Las relaciones de las personas en internet son las protagonistas del big data

El valor que ha supuesto la entrada de las personas en los amplios procesos de comunicación facilitados por internet ha generado muchos e importantes cambios que siguen dando un vuelco a nuestra realidad. Esta es, entiendo, la clave principal en la que se basa el trabajo que desempeña el big data como instrumento analizador de las ingentes cantidades de datos que se generan cada día. En ese sentido, la pregunta sería: ¿qué sentido tendría la minería y el análisis de datos sin la presencia de las redes sociales y el papel que desempeñan en ellas las personas? He encontrado una infografía en este sentido que en cierta media contesta esta cuestión.

Tipos de bigdata

En una definición de big data se habla de un “nuevo enfoque de entendimiento y toma de decisiones”. Según estas palabras, queda muy claro que la información y el estudio de ésta a través de algoritmos se está convirtiendo en la piedra angular sobre la que se sitúa la manera en la que se empieza a dirigir y ordenar el trabajo en las empresas.

Pero realmente me pregunto sobre lo expresado hasta ahora otra cuestión añadida: ¿qué importancia tiene el hecho de que sean los datos de las personas los que pueden ser más importantes?, al menos bajo mi punto de vista. Puedo encontrar, a ese respecto, varios argumentos que explicarían este interrogante:

  • En primer lugar, el universo y la variedad de los datos que se relacionan con las personas es tan amplio como las infinitas actividades que realizan estas.
  • El pulso de las actividades que las personas protagonizan es mucho más directo y cercano con respecto a los valores, preferencias y decisiones últimas que cada individuo adopta en su ciclo diario.
  • Realmente es el ámbito de big data que más crece: según IBM,  Twitter genera cerca de 12 Terabytes de tweets diariamente y Facebook almacena alrededor de 100 Petabytes de fotos y videos.  Y además de ser el que más crece es el que más se actualiza con inputs permanentes y por lo tanto muy detallados, lo que permiten dibujar el perfil más ajustado de las personas.

El estudio de la información masiva que se acumula de la gente es clave porque cambia varios aspectos de las relaciones empresa-cliente en el mercado, así como de la fabricación y las modificaciones de los productos, el modelo de negocio, la implicación de los recursos humanos con las máquinas, la forma de organizarse, la estrategia… Por todo ello nos situamos ante una auténtica revolución de las organizaciones. En el proceso esbozado debemos asumir un cambio radical que venimos denominando como disrupción.

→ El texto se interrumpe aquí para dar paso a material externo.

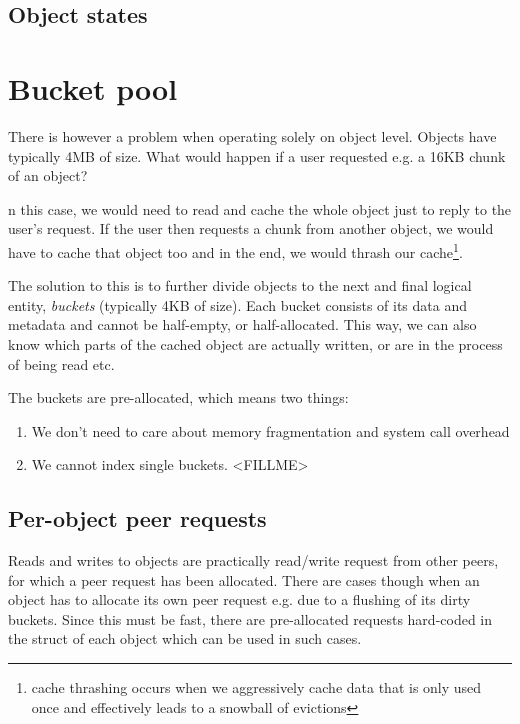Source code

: 
\subsection{Object states}


\section{Bucket pool}

There is however a problem when operating solely on object level. Objects have 
typically 4MB of size. What would happen if a user requested e.g. a 16KB chunk 
of an object?

n this case, we would need to read and cache the whole object just to reply to 
the user's request. If the user then requests a chunk from another object, we 
would have to cache that object too and in the end, we would thrash our 
cache\footnote{cache thrashing occurs when we aggressively cache data that is 
	only used once and effectively leads to a snowball of evictions}.

The solution to this is to further divide objects to the next and final logical 
entity, \emph{buckets} (typically 4KB of size). Each bucket consists of its data 
and metadata and cannot be half-empty, or half-allocated. This way, we can also 
know which parts of the cached object are actually written, or are in the 
process of being read etc.

The buckets are pre-allocated, which means two things:

\begin{enumerate}
	\item We don't need to care about memory fragmentation and system call 
		overhead
	\item We cannot index single buckets. <FILLME>
\end{enumerate}

\subsection{Per-object peer requests}

Reads and writes to objects are practically read/write request from other
peers, for which a peer request has been allocated. There are cases though
when an object has to allocate its own peer request e.g. due to a flushing of
its dirty buckets. Since this must be fast, there are pre-allocated requests
hard-coded in the struct of each object which can be used in such cases.

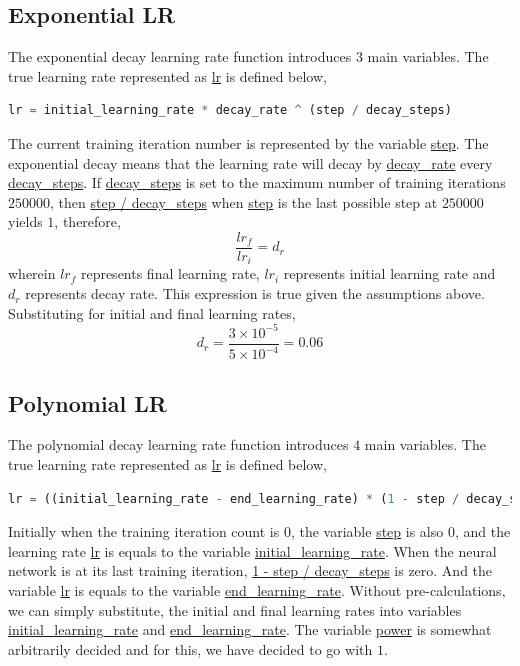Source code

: \documentclass[a4paper, 12pt]{report}
\begin{document}
\begin{center}
\subsection{Exponential LR}

The exponential decay learning rate function introduces $3$ main variables. The true learning rate represented as \url{lr} is defined below,
\begin{lstlisting}[language=python]
lr = initial_learning_rate * decay_rate ^ (step / decay_steps)
\end{lstlisting}
The current training iteration number is represented by the variable \url{step}. The exponential decay means that the learning rate will decay by \url{decay_rate} every \url{decay_steps}. If \url{decay_steps} is set to the maximum number of training iterations $250000$, then \url{step / decay_steps} when \url{step} is the last possible step at  $250000$ yields $1$, therefore,
$$\frac{lr_{f}}{lr_{i}} = d_{r}$$
wherein $lr_{f}$ represents final learning rate, $lr_{i}$ represents initial learning rate and $d_{r}$ represents decay rate. This expression is true given the assumptions above. Substituting for initial and final learning rates,
$$d_{r} = \frac{3\times10^{-5}}{5\times10^{-4}} = 0.06$$
\subsection{Polynomial LR}

The polynomial decay learning rate function introduces $4$ main variables. The true learning rate represented as \url{lr} is defined below,
\begin{lstlisting}[language=python]
lr = ((initial_learning_rate - end_learning_rate) * (1 - step / decay_steps) ^ (power)) + end_learning_rate
\end{lstlisting}
Initially when the training iteration count is $0$, the variable \url{step} is also $0$, and the learning rate \url{lr} is equals to the variable \url{initial_learning_rate}. When the neural network is at its last training iteration, \url{1 - step / decay_steps} is zero. And the variable \url{lr} is equals to the variable \url{end_learning_rate}. Without pre-calculations, we can simply substitute, the initial and final learning rates into variables \url{initial_learning_rate} and \url{end_learning_rate}. The variable \url{power} is somewhat arbitrarily decided and for this, we have decided to go with $1$.

\end{center}
\end{document}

El máximo estudio de los datos de las personas significa el máximo conocimiento de las mismas. Las empresas ahora se plantean cuál es la información que deben analizar entre toda la que hay. En ese sentido lo que parece más pertinente es concretar cuál es el problema que se pretende solucionar. Esta cuestión parece de los más pertinente dado que se suele equiparar el hecho de usar big data con la infalibilidad, y esto no es así ni mucho menos puesto que hay casos suficientes que nos hablan de empresas que fracasan aunque usen técnicas de big data.

Otro punto crítico de este fenómeno es entender hasta qué punto el hecho de que cada vez se sepa más de las personas impedirá que se cuente con ellas en los procesos de diálogo que permiten las redes sociales. Esta cuestión no es menor puesto que también choca con los derechos que todos tenemos que pueden llegar a ser violados. Saber todo de nosotros puede ser lo más para las empresas, si bien los estados deben poner límites a eso. Además, en la medida que la tecnología avance, las radiografías de las personas serán más y más perfectas, lo cual da la sensación de que anulará el protagonismo de la gente que hoy por hoy es grande en la medida de que es menos controlado.